Skip to Content
Author's profile photo Former Member

how do i know the data has to be cleansed

Hi All,

          I am completely new to this and i have a basic question. I was just taking some classes on DS and i came up with a question. How do i know what kind of errors are there in the heterogeneous data sources that iam going to stage. Say if it has 1 million records. I know that i cant go through each and every record and i also think that i cant write a sql code because i dont know what kind of errors it has. Please do let me know how the flow or process actually works?

Assigned Tags

      3 Comments
      You must be Logged on to comment or reply to a post.
      Author's profile photo Former Member
      Former Member

      Hi Raghu

      You need to define what is valid data, and use a validation transform to validate the data.

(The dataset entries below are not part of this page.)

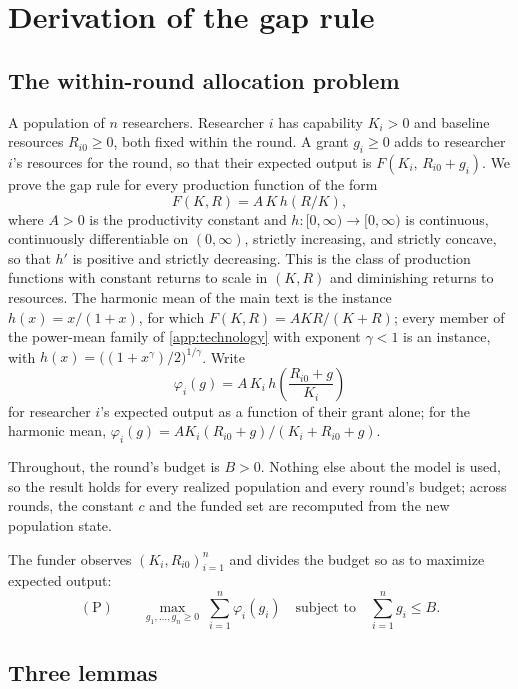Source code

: \section{Derivation of the gap rule}\label{app:gap-rule}

\subsection*{The within-round allocation problem}

A population of $n$ researchers. Researcher $i$ has capability $K_i > 0$ and baseline resources $R_{i0} \geq 0$, both fixed within the round. A grant $g_i \geq 0$ adds to researcher $i$'s resources for the round, so that their expected output is $F(K_i,\, R_{i0} + g_i)$. We prove the gap rule for every production function of the form
\[
F(K, R) = A\,K\,h(R/K),
\]
where $A > 0$ is the productivity constant and $h\colon [0, \infty) \to [0, \infty)$ is continuous, continuously differentiable on $(0, \infty)$, strictly increasing, and strictly concave, so that $h'$ is positive and strictly decreasing. This is the class of production functions with constant returns to scale in $(K, R)$ and diminishing returns to resources. The harmonic mean of the main text is the instance $h(x) = x/(1 + x)$, for which $F(K, R) = AKR/(K + R)$; every member of the power-mean family of \ref{app:technology} with exponent $\gamma < 1$ is an instance, with $h(x) = \big((1 + x^{\gamma})/2\big)^{1/\gamma}$. Write
\[
\varphi_i(g) = A\,K_i\,h\!\left(\frac{R_{i0} + g}{K_i}\right)
\]
for researcher $i$'s expected output as a function of their grant alone; for the harmonic mean, $\varphi_i(g) = A K_i (R_{i0} + g)/(K_i + R_{i0} + g)$.

Throughout, the round's budget is $B > 0$. Nothing else about the model is used, so the result holds for every realized population and every round's budget; across rounds, the constant $c$ and the funded set are recomputed from the new population state.

The funder observes $(K_i, R_{i0})_{i=1}^n$ and divides the budget so as to maximize expected output:
\[
(\mathrm{P}) \qquad \max_{g_1, \ldots, g_n \geq 0} \; \sum_{i=1}^n \varphi_i(g_i) \quad \text{subject to} \quad \sum_{i=1}^n g_i \leq B.
\]

\subsection*{Three lemmas}

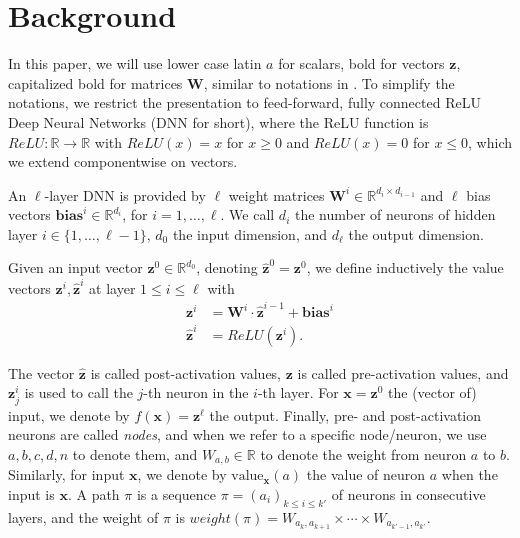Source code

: \documentclass{llncs}
\newcommand{\vz}{\boldsymbol{z}}
\newcommand{\vb}{\boldsymbol{bias}}
\newcommand{\val}{{\textrm{value}}}
\begin{document}
	
	
	
	\section{Background}
	
	In this paper, we will use lower case latin $a$ for scalars, bold for vectors $\boldsymbol{z}$, 
	capitalized bold for matrices $\boldsymbol{W}$, similar to notations in \cite{prima,crown}.
	To simplify the notations, we restrict the presentation to feed-forward, 
	fully connected ReLU Deep Neural Networks (DNN for short), where the ReLU function is $ReLU : \mathbb{R} \rightarrow \mathbb{R}$ with
	$ReLU(x)=x$ for $x \geq 0$ and $ReLU(x)=0$ for $x \leq 0$, which we extend componentwise on vectors.
	
	
	
	
	An $\ell$-layer DNN is provided by $\ell$ weight matrices 
	$\boldsymbol{W}^i \in \mathbb{R}^{d_i\times d_{i-1}}$
	and $\ell$ bias vectors $\vb^i \in \mathbb{R}^{d_i}$, for $i=1, \ldots, \ell$.
	We call $d_i$ the number of neurons of hidden layer $i \in \{1, \ldots, \ell-1\}$,
	$d_0$ the input dimension, and $d_\ell$ the output dimension.
	
	Given an input vector $\boldsymbol{z}^0 \in \mathbb{R}^{d_0}$, 
	denoting $\hat{\boldsymbol{z}}^{0}={\boldsymbol{z}}^0$, we define inductively the value vectors $\boldsymbol{z}^i,\hat{\vz}^i$ at layer $1 \leq i \leq \ell$ with
	\begin{align*}
		{\boldsymbol{z}}^{i} &= \boldsymbol{W}^i\cdot \hat{\boldsymbol{z}}^{i-1}+ \vb^i\\
		\hat{\boldsymbol{z}}^{i} &= ReLU({\boldsymbol{z}}^i).
	\end{align*} 
	
	The vector $\hat{\boldsymbol{z}}$ is called post-activation values, 
	$\boldsymbol{z}$ is called pre-activation values, 
	and $\boldsymbol{z}^{i}_j$ is used to call the $j$-th neuron in the $i$-th layer. 
	For $\boldsymbol{x}=\vz^0$ the (vector of) input, we denote by $f(\boldsymbol{x})=\vz^\ell$ the output. Finally, pre- and post-activation neurons are called \emph{nodes}, and when we refer to a specific node/neuron, we use $a,b,c,d,n$ to denote them, and $W_{a,b} \in \mathbb{R}$ to denote the weight from neuron $a$ to $b$. Similarly, for input $\boldsymbol{x}$, we denote by $\val_{\boldsymbol{x}}(a)$ the value of neuron $a$ when the input is $\boldsymbol{x}$. A path $\pi$ is a sequence $\pi=(a_i)_{k \leq  i \leq k'}$ of neurons in consecutive layers, and the weight of $\pi$ is 
	$weight(\pi)=W_{a_k,a_{k+1}} \times \cdots \times  W_{a_{k'-1},a_{k'}}$.
	
\end{document}
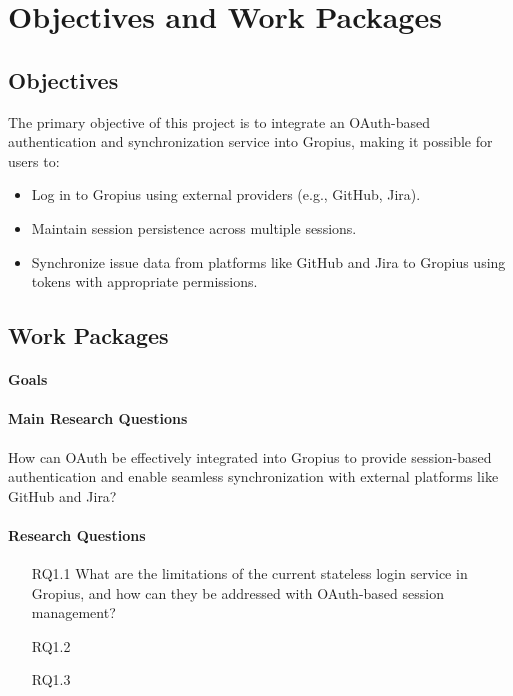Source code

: 
\chapter{Objectives and Work Packages}
\label{chap:wp}

\section{Objectives}

The primary objective of this project is to integrate an OAuth-based authentication and synchronization service into Gropius, making it possible for users to:
\begin{itemize}
	\item Log in to Gropius using external providers (e.g., GitHub, Jira).
	\item Maintain session persistence across multiple sessions.
	\item Synchronize issue data from platforms like GitHub and Jira to Gropius using tokens with appropriate permissions.
\end{itemize}

\section{Work Packages}
\label{sec-workpackages}



\subsubsection{Goals}

\subsubsection{Main Research Questions}


How can OAuth be effectively integrated into Gropius to provide session-based authentication and enable seamless synchronization
with external platforms like GitHub and Jira?


\subsubsection{Research Questions}
\begin{itemize}
	\item[RQ1.1]
What are the limitations of the current stateless login service in Gropius, and how can they be addressed with OAuth-based session management?
	\item[RQ1.2]
	\item[RQ1.3]
\end{itemize}

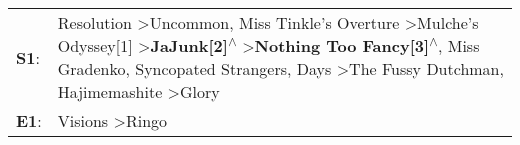 \begin{supertabular}{p{0.03\textwidth}p{0.92\textwidth}}
 \textbf{S1}:  &  Resolution\textsuperscript{} \textgreater \enspace Uncommon\textsuperscript{}, \enspace Miss Tinkle's Overture\textsuperscript{} \textgreater \enspace Mulche's Odyssey[1]\textsuperscript{} \textgreater \enspace \textbf{JaJunk[2]\textsuperscript{$\wedge$}} \textgreater \enspace \textbf{Nothing Too Fancy[3]\textsuperscript{$\wedge$}}, \enspace Miss Gradenko\textsuperscript{}, \enspace Syncopated Strangers\textsuperscript{},  Days\textsuperscript{} \textgreater \enspace The Fussy Dutchman\textsuperscript{}, \enspace Hajimemashite\textsuperscript{} \textgreater \enspace Glory\textsuperscript{}  \enspace  \\
 \textbf{E1}:  &                                                                                                                                                                                                                                                                                                                                                                                                                                                                                                                                                          Visions\textsuperscript{} \textgreater \enspace Ringo\textsuperscript{}  \enspace  \\
\end{supertabular}
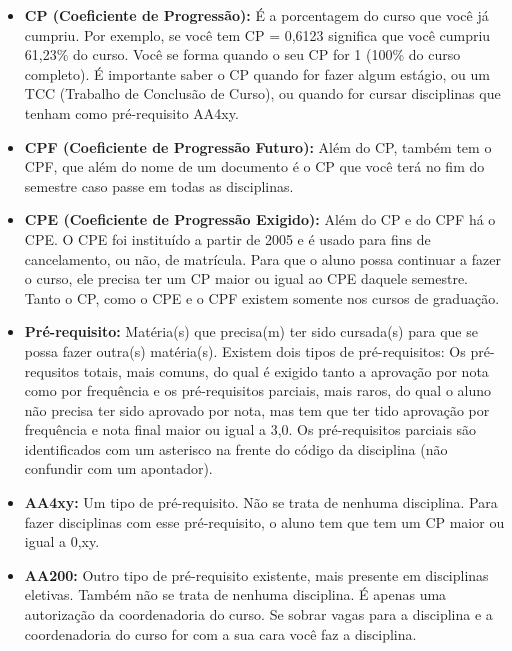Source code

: \begin{itemize}
    \item  \textbf{CP (Coeficiente de Progressão):} É a porcentagem do curso que
        você já cumpriu. Por exemplo, se você tem CP = 0,6123 significa que você
        cumpriu 61,23\% do curso. Você se forma quando o seu CP for 1 (100\% do
        curso completo). É importante saber o CP quando for fazer algum estágio,
        ou um TCC (Trabalho de Conclusão de Curso), ou quando for cursar
        disciplinas que tenham como pré-requisito AA4xy.

    \item  \textbf{CPF (Coeficiente de Progressão Futuro):} Além do CP, também
        tem o CPF, que além do nome de um documento é o CP que você terá no fim
        do semestre caso passe em todas as disciplinas.

    \item  \textbf{CPE (Coeficiente de Progressão Exigido):} Além do CP e do CPF
        há o CPE. O CPE foi instituído a partir de 2005 e é usado para fins de
        cancelamento, ou não, de matrícula. Para que o aluno possa continuar a
        fazer o curso, ele precisa ter um CP maior ou igual ao CPE daquele
        semestre. Tanto o CP, como o CPE e o CPF existem somente nos cursos de
        graduação.

    \item  \textbf{Pré-requisito:} Matéria(s) que precisa(m) ter sido cursada(s)
        para que se possa fazer outra(s) matéria(s). Existem dois tipos de
        pré-requisitos: Os pré-requsitos totais, mais comuns, do qual é exigido
        tanto a aprovação por nota como por frequência e os pré-requisitos
        parciais, mais raros, do qual o aluno não precisa ter sido aprovado por
        nota, mas tem que ter tido aprovação por frequência e nota final maior
        ou igual a 3,0. Os pré-requisitos parciais são identificados com um
        asterisco na frente do código da disciplina (não confundir com um
        apontador).

    \item  \textbf{AA4xy:} Um tipo de pré-requisito. Não se trata de nenhuma
        disciplina. Para fazer disciplinas com esse pré-requisito, o aluno tem
        que tem um CP maior ou igual a 0,xy.

    \item  \textbf{AA200:} Outro tipo de pré-requisito existente, mais presente
        em disciplinas eletivas. Também não se trata de nenhuma disciplina. É
        apenas uma autorização da coordenadoria do curso. Se sobrar vagas para a
        disciplina e a coordenadoria do curso for com a sua cara você faz a
        disciplina.


\end{itemize}
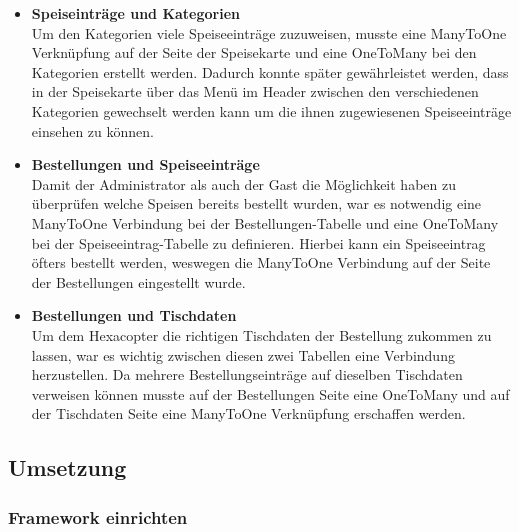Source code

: \begin{itemize}
    \item \textbf{Speiseinträge und Kategorien}\\
Um den Kategorien viele Speiseeinträge zuzuweisen, musste eine ManyToOne Verknüpfung auf der Seite der Speisekarte und eine OneToMany bei den Kategorien erstellt werden. Dadurch konnte später gewährleistet werden, dass in der Speisekarte über das Menü im Header zwischen den verschiedenen Kategorien gewechselt werden kann um die ihnen zugewiesenen Speiseeinträge einsehen zu können.
    \item \textbf{Bestellungen und Speiseeinträge}\\
Damit der Administrator als auch der Gast die Möglichkeit haben zu überprüfen welche Speisen bereits bestellt wurden, war es notwendig eine ManyToOne Verbindung bei der Bestellungen-Tabelle und eine OneToMany bei der Speiseeintrag-Tabelle zu definieren. Hierbei kann ein Speiseeintrag öfters bestellt werden, weswegen die ManyToOne Verbindung auf der Seite der Bestellungen eingestellt wurde. 
\pagebreak
    \item \textbf{Bestellungen und Tischdaten}\\ 
Um dem Hexacopter die richtigen Tischdaten der Bestellung zukommen zu lassen, war es wichtig zwischen diesen zwei Tabellen eine Verbindung herzustellen. Da mehrere Bestellungseinträge auf dieselben Tischdaten verweisen können musste auf der Bestellungen Seite eine OneToMany und auf der Tischdaten Seite eine ManyToOne Verknüpfung erschaffen werden.
  \end{itemize}  

  \subsection{Umsetzung}

    \subsubsection{Framework einrichten}

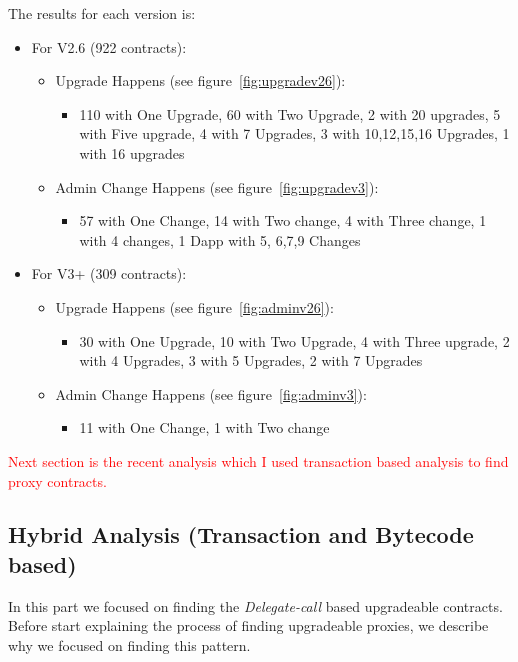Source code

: The results for each version is:
\begin{itemize}
  \item For V2.6 (922 contracts):
  \begin{itemize}
    \item Upgrade Happens (see figure~\ref{fig:upgradev26}):
    \begin{itemize}
      \item 110 with One Upgrade, 60 with Two Upgrade, 2 with 20 upgrades, 5 with Five upgrade, 4 with 7 Upgrades, 3 with 10,12,15,16 Upgrades, 1 with 16 upgrades
    \end{itemize}
    \item Admin Change Happens (see figure~\ref{fig:upgradev3}):
    \begin{itemize}
      \item 57 with One Change, 14 with Two change, 4 with Three change, 1 with 4 changes, 1 Dapp with 5, 6,7,9 Changes
    \end{itemize}
  \end{itemize}
  \item For V3+ (309 contracts):
  \begin{itemize}
    \item Upgrade Happens (see figure~\ref{fig:adminv26}):
    \begin{itemize}
      \item 30 with One Upgrade, 10 with Two Upgrade, 4 with Three upgrade, 2 with 4 Upgrades, 3 with 5 Upgrades, 2 with 7 Upgrades
    \end{itemize}
    \item Admin Change Happens (see figure~\ref{fig:adminv3}):
    \begin{itemize}
      \item 11 with One Change, 1 with Two change
    \end{itemize}
  \end{itemize}
\end{itemize}


\textcolor{red}{Next section is the recent analysis which I used transaction based analysis to find proxy contracts.}



\subsection{Hybrid Analysis (Transaction and Bytecode based)}

In this part we focused on finding the \textit{Delegate-call} based upgradeable contracts. Before start explaining the process of finding upgradeable proxies, we describe why we focused on finding this pattern. 

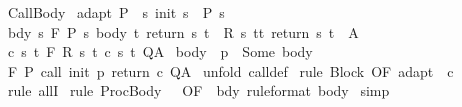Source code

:\begin{isabellebody}
%
\endisatagproof
{\isafoldproof}%
%
\isadelimproof
\isanewline
%
\endisadelimproof
\isanewline
{}\isamarkupfalse%
\ CallBody{\isacharcolon}\isanewline
{}\ adapt{\isacharcolon}\ {\isachardoublequoteopen}P\ {\isasymsubseteq}\ {\isacharbraceleft}s{\isachardot}\ init\ s\ {\isasymin}\ P{\isacharprime}\ s{\isacharbraceright}{\isachardoublequoteclose}\isanewline
{}\ bdy{\isacharcolon}\ {\isachardoublequoteopen}{\isasymforall}s{\isachardot}\ {\isasymGamma}{\isacharcomma}{\isasymTheta}{\isasymturnstile}\isactrlbsub {\isacharslash}F\isactrlesub \ {\isacharparenleft}P{\isacharprime}\ s{\isacharparenright}\ body\ {\isacharbraceleft}t{\isachardot}\ return\ s\ t\ {\isasymin}\ R\ s\ t{\isacharbraceright}{\isacharcomma}{\isacharbraceleft}t{\isachardot}\ return\ s\ t\ {\isasymin}\ A{\isacharbraceright}{\isachardoublequoteclose}\isanewline
{}\ c{\isacharcolon}\ {\isachardoublequoteopen}{\isasymforall}s\ t{\isachardot}\ {\isasymGamma}{\isacharcomma}{\isasymTheta}{\isasymturnstile}\isactrlbsub {\isacharslash}F\isactrlesub \ {\isacharparenleft}R\ s\ t{\isacharparenright}\ {\isacharparenleft}c\ s\ t{\isacharparenright}\ Q{\isacharcomma}A{\isachardoublequoteclose}\isanewline
{}\ body{\isacharcolon}\ {\isachardoublequoteopen}{\isasymGamma}\ p\ {\isacharequal}\ Some\ body{\isachardoublequoteclose}\isanewline
{}\ {\isachardoublequoteopen}{\isasymGamma}{\isacharcomma}{\isasymTheta}{\isasymturnstile}\isactrlbsub {\isacharslash}F\isactrlesub \ P\ {\isacharparenleft}call\ init\ p\ return\ c{\isacharparenright}\ Q{\isacharcomma}A{\isachardoublequoteclose}\isanewline
%
\isadelimproof
%
\endisadelimproof
%
\isatagproof
{}\isamarkupfalse%
\ {\isacharparenleft}unfold\ call{\isacharunderscore}def{\isacharparenright}\isanewline
{}\isamarkupfalse%
\ {\isacharparenleft}rule\ Block\ {\isacharbrackleft}OF\ adapt\ {\isacharunderscore}\ c{\isacharbrackright}{\isacharparenright}\isanewline
{}\isamarkupfalse%
\ {\isacharparenleft}rule\ allI{\isacharparenright}\isanewline
{}\isamarkupfalse%
\ {\isacharparenleft}rule\ ProcBody\ {\isacharbrackleft}\ {\isasymGamma}{\isacharequal}{\isasymGamma}{\isacharcomma}\ OF\ {\isacharunderscore}\ bdy\ {\isacharbrackleft}rule{\isacharunderscore}format{\isacharbrackright}\ body{\isacharbrackright}{\isacharparenright}\isanewline
{}\isamarkupfalse%
\ simp\isanewline
{}\isamarkupfalse%
%
\endisatagproof
{\isafoldproof}%
%
\isadelimproof
\isanewline
%
\endisadelimproof

\end{isabellebody}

      For eg: If customer name can be maximum 30 chars, cannot contain special chars.....create a validation logic for the same,  the data passing through a validation transform are divided into "pass" and "fail" records. You can create such validation rules for all columns of a table in a single validation transform.

      Author's profile photo Former Member
      Former Member

      Thankyou for answering my question. As i said, iam just learning off the videos, so look forward for more questions. 🙂

      Author's profile photo Former Member
      Former Member

      Hi Raghu,

      As told by Debapriya Mandal you can use Validation transform & use its both the options of "Pass" & "Fail" . You attach another table for Fail condition so all the failed records are inserted in that table & you can see & analise the errors.